Core mobile accessibility systems
These settings are designed to work together. A user might combine Blind Sight, screen reader announcements, larger text, high contrast, reduced motion, and folder control rather than choosing only one accommodation.
Blind Sight on mobile
Blind Sight can hide the visible interface while preserving the structure needed for screen reader workflows, giving users more privacy in public or shared spaces.
- The mobile mailbox exposes a direct Blind Sight toggle.
- Theme building treats Blind Sight as a first-class state rather than a visual afterthought.
- The setting mirrors the desktop privacy model in a phone-sized experience.
Screen reader announcements
The login flow and major state changes use spoken announcements so transitions are not only visual.

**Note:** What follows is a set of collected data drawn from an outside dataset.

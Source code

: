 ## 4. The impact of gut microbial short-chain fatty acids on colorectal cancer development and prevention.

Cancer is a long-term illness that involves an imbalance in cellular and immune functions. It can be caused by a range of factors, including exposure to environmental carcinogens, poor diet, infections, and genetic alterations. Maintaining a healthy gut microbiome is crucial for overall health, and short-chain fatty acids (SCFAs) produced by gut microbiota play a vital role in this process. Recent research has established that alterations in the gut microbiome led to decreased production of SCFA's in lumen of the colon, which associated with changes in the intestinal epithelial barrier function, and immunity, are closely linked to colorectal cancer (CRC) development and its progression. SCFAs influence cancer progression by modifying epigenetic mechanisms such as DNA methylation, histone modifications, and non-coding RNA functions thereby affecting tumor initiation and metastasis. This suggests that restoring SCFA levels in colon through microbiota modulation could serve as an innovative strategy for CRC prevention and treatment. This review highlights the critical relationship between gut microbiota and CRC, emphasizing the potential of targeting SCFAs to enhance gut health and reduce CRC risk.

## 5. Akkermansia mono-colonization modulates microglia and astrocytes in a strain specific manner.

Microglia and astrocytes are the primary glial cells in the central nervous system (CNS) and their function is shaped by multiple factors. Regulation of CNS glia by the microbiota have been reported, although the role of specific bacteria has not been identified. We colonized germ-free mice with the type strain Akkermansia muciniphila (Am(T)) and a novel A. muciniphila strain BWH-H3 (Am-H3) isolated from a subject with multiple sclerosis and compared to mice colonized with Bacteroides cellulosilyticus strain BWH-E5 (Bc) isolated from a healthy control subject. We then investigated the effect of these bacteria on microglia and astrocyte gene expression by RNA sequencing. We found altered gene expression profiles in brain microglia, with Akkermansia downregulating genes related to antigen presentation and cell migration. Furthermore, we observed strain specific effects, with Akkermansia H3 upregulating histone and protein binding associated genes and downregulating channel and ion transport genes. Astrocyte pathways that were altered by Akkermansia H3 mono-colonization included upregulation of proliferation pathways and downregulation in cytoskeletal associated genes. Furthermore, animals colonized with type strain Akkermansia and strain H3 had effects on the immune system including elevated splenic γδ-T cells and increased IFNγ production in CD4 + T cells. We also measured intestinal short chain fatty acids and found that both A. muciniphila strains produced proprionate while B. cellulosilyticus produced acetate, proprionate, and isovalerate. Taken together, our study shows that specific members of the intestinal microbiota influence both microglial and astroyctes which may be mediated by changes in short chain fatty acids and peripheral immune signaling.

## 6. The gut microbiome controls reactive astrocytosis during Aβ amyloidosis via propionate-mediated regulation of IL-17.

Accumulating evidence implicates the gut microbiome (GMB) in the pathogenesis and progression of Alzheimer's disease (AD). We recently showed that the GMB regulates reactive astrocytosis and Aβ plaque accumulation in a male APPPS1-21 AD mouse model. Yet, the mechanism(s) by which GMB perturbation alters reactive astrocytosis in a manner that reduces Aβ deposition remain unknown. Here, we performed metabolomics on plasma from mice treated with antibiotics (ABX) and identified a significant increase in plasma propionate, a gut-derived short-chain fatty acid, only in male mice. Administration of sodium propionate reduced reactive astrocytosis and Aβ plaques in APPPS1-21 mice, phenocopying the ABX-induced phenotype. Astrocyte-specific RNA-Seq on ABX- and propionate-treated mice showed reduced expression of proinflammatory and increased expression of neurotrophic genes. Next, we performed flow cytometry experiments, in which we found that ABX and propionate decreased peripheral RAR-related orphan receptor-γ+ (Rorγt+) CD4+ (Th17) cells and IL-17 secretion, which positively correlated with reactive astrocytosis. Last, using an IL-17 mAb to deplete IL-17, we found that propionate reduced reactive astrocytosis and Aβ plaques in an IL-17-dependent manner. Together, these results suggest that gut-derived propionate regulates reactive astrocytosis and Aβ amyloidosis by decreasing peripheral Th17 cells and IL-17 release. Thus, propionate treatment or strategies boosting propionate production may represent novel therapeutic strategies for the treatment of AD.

- Welcome, provider selection, provider login, and BlindBox account login steps are announced.
- Progress indicators expose step labels such as provider choice and login.
- Status feedback communicates successful actions, warnings, and failures.
Readable text and layout comfort
Mobile supports a broad set of reading controls for users who rely on low vision, magnification, or mixed auditory and visual workflows.
- Increase font size and use a more readable font stack.
- Add text spacing and choose a comfortable reading width.
- Prefer plain-text message bodies when HTML is visually or semantically noisy.
Contrast and visual customization
The mobile theme system supports light, dark, and high-contrast variants, with additional controls for borders, transparency, and custom color palettes.
- Edit colors per theme instead of accepting one fixed palette.
- Use larger controls and stronger borders for clearer touch targets and boundaries.
- Reduce transparency when solid surfaces are easier to parse.
Motion, sound, and tactile feedback
The app lets users decide how much feedback should come through animation, speech, and haptics.
- Reduced motion can calm transitions and drawer movement.
- Auto-read and read-aloud speed settings help messages start speaking at a comfortable pace.
- Tactile feedback can reinforce actions without depending on vision.
Folder control and predictable navigation
The mobile drawer can be shaped around the folders users actually want, which keeps repeated navigation shorter.
- Show or hide optional folders while keeping Inbox as the dependable anchor.
- Reorder optional folder rows to match the user’s daily routine.
- Use All Inboxes when the most important task is triage across accounts.